The Echo Smart pen has a number of features that make it such a boon: it has an excellent audio recorder that captures notes with perfect clarity, and features a fairly high-quality built-in speaker to play back your recorded audio in addition to the usual headphone jack. It has a built-in USB port, which makes the transfer of audio files to your computer much easier. But the seriously genius aspect to this pen is an infrared camera built into the tip of the pen, which allows you to begin, pause and end recording by tapping on an icon printed onto the pages of a special notebook provided by the manufacturer. The same camera also allows you to play back your recording from a specific point by tapping a particular point in your handwritten notes, and even to save the notes as a PDF directly onto your computer. The PDF, too, is an interactive document, allowing one to click on any point in the text to play back the associated audio recording.

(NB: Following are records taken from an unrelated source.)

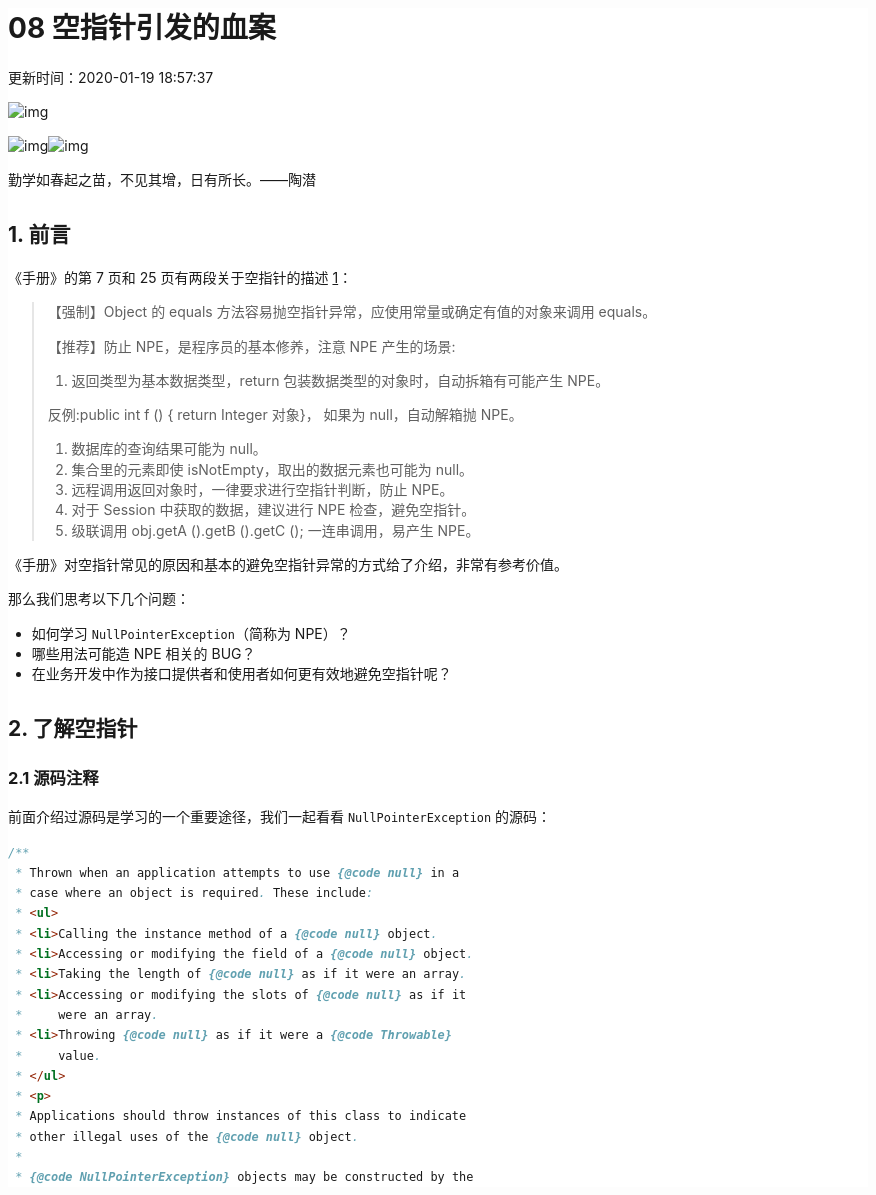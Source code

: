 # 08 空指针引发的血案

更新时间：2020-01-19 18:57:37

![img](http://img3.sycdn.imooc.com/5db6bb080001b51b06400359.jpg)

![img](http://www.imooc.com/static/img/column/bg-l.png)![img](http://www.imooc.com/static/img/column/bg-r.png)

勤学如春起之苗，不见其增，日有所长。——陶潜





## 1. 前言

《手册》的第 7 页和 25 页有两段关于空指针的描述 [1](http://www.imooc.com/read/55/article/1145#fn1)：

> 【强制】Object 的 equals 方法容易抛空指针异常，应使用常量或确定有值的对象来调用 equals。
>
> 【推荐】防止 NPE，是程序员的基本修养，注意 NPE 产生的场景:
>
> 1. 返回类型为基本数据类型，return 包装数据类型的对象时，自动拆箱有可能产生 NPE。
>
> 反例:public int f () { return Integer 对象}， 如果为 null，自动解箱抛 NPE。
>
> 1. 数据库的查询结果可能为 null。
> 2. 集合里的元素即使 isNotEmpty，取出的数据元素也可能为 null。
> 3. 远程调用返回对象时，一律要求进行空指针判断，防止 NPE。
> 4. 对于 Session 中获取的数据，建议进行 NPE 检查，避免空指针。
> 5. 级联调用 obj.getA ().getB ().getC (); 一连串调用，易产生 NPE。

《手册》对空指针常见的原因和基本的避免空指针异常的方式给了介绍，非常有参考价值。

那么我们思考以下几个问题：

- 如何学习 `NullPointerException`（简称为 NPE）？
- 哪些用法可能造 NPE 相关的 BUG？
- 在业务开发中作为接口提供者和使用者如何更有效地避免空指针呢？



## 2. 了解空指针



### 2.1 源码注释

前面介绍过源码是学习的一个重要途径，我们一起看看 `NullPointerException` 的源码：

```java
/**
 * Thrown when an application attempts to use {@code null} in a
 * case where an object is required. These include:
 * <ul>
 * <li>Calling the instance method of a {@code null} object.
 * <li>Accessing or modifying the field of a {@code null} object.
 * <li>Taking the length of {@code null} as if it were an array.
 * <li>Accessing or modifying the slots of {@code null} as if it
 *     were an array.
 * <li>Throwing {@code null} as if it were a {@code Throwable}
 *     value.
 * </ul>
 * <p>
 * Applications should throw instances of this class to indicate
 * other illegal uses of the {@code null} object.
 *
 * {@code NullPointerException} objects may be constructed by the
```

Usually, field researchers jot their notes in handwritten format, while the audio is captured separately. Digitizing handwritten notes, transcribing audio and then going back and forth between the two is often very time consuming. With this pen, however, one can take handwritten notes on the special notebook and the audio is captured alongside. Once the PDFs are downloaded, each page could have multiple notes and audio recordings attached, and would allow one to review and navigate through their notes with much greater ease.

The EchoSmart Pen is an excellent example of the kind of innovation that could potentially transform the way we work, substantially reduce the time, energy and resources spent on recording data, and all the while make it easier for us to collect, manage, store and analyze information. It is an example of an intelligent design that could enable and speed-up future innovations and designs.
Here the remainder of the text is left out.